Vatican denounces reports over pope's resignation
VATICAN CITY -- The Vatican lashed out yesterday over what it said has been a run of defamatory and false media reports ahead of the conclave to elect Pope Benedict XVI's successor, saying they were an attempt to influence the election.
Italian newspapers have been rife with unsourced reports in recent days about the contents of a secret dossier prepared for the pope by three cardinals who investigated the origins of the 2012 scandal over leaked Vatican documents.
Those documents were taken from the pope's study by his butler and then leaked by a journalist.
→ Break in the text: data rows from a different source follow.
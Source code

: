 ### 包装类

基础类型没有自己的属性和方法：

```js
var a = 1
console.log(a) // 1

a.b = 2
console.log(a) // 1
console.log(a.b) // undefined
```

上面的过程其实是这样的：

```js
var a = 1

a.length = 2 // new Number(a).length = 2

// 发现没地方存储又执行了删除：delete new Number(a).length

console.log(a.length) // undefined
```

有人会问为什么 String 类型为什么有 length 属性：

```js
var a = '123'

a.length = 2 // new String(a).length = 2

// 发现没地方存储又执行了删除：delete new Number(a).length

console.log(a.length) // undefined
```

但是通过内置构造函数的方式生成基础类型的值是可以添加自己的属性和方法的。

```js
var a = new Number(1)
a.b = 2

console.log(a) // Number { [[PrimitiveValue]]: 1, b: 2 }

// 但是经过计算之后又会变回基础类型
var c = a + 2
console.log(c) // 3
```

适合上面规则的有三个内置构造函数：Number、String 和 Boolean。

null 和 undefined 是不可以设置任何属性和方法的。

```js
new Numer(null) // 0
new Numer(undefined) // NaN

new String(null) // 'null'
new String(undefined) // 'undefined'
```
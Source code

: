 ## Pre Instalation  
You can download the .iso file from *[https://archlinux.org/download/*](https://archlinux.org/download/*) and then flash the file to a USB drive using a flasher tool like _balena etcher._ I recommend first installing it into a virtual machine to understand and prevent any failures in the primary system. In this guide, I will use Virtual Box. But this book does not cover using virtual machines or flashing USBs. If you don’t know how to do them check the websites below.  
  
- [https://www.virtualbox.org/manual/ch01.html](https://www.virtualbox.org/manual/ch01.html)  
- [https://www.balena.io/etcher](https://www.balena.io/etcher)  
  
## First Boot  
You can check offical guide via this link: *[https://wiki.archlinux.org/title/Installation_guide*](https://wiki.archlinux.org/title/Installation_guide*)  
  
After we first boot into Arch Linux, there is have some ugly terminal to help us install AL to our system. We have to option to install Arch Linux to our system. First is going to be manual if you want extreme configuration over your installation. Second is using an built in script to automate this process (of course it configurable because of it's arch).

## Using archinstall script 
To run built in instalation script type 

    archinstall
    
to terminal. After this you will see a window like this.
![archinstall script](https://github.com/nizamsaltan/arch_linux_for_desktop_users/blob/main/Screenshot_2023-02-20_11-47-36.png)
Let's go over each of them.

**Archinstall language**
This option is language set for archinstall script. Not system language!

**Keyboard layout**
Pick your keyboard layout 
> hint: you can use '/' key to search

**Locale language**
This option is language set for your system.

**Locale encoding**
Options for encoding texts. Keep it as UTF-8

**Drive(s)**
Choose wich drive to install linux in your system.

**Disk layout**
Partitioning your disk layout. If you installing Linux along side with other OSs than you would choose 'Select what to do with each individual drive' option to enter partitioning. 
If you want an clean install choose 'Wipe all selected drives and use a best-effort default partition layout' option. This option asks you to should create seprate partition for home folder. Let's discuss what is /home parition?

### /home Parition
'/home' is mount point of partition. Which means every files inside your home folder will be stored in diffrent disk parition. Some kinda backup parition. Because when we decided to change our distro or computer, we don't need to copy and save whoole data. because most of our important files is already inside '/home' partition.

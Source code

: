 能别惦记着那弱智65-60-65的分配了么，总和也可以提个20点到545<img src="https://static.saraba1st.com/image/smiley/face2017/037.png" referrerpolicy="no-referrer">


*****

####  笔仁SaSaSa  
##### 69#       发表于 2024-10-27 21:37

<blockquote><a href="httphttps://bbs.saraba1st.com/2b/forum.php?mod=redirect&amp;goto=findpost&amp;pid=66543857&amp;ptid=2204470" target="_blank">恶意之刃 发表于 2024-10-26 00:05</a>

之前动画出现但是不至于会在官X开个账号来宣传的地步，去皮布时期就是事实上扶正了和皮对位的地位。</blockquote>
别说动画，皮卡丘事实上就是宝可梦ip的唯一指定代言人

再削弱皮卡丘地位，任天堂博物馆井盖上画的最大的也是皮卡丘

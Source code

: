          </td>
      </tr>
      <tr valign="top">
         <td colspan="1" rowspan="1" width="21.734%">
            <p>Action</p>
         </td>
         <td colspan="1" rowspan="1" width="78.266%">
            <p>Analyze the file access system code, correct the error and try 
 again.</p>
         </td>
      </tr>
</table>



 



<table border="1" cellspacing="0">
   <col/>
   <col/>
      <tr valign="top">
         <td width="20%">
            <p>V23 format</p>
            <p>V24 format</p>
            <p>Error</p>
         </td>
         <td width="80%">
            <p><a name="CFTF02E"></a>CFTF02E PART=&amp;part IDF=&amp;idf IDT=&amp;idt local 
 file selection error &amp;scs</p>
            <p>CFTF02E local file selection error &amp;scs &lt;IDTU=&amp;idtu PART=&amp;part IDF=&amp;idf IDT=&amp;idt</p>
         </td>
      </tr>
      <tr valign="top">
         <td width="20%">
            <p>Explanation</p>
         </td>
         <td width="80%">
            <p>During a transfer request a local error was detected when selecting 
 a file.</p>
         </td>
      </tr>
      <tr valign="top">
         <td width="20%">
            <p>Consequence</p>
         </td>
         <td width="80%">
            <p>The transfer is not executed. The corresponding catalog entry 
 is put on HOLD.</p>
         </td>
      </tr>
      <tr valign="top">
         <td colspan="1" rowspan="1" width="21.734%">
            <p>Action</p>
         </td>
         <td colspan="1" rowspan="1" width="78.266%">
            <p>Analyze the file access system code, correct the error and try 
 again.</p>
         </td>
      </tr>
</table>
They revealed petty wrangling, corruption and cronyism and even allegations of a gay plot at the highest levels of the Catholic Church.
The new Italian media reports have suggested the revelations in the dossier, given to Benedict in December, were a factor in his decision to resign. The pope himself has said merely that he doesn't have the "strength of mind and body" to carry on and would resign Feb. 28. Sunday, he will give his final Sunday blessing in St. Peter's Square.
The Vatican secretariat of state said the Catholic Church has for centuries insisted on the independence of its cardinals to freely elect their pope.
"If in the past, the so-called powers, i.e., States, exerted pressures on the election of the pope, today there is an attempt to do this through public opinion," the statement said.
While a Vatican spokesman, the Rev. Federico Lombardi, has said the reports "do not correspond to reality," the pope and some of his closest collaborators have recently denounced the dysfunction in the Apostolic Palace.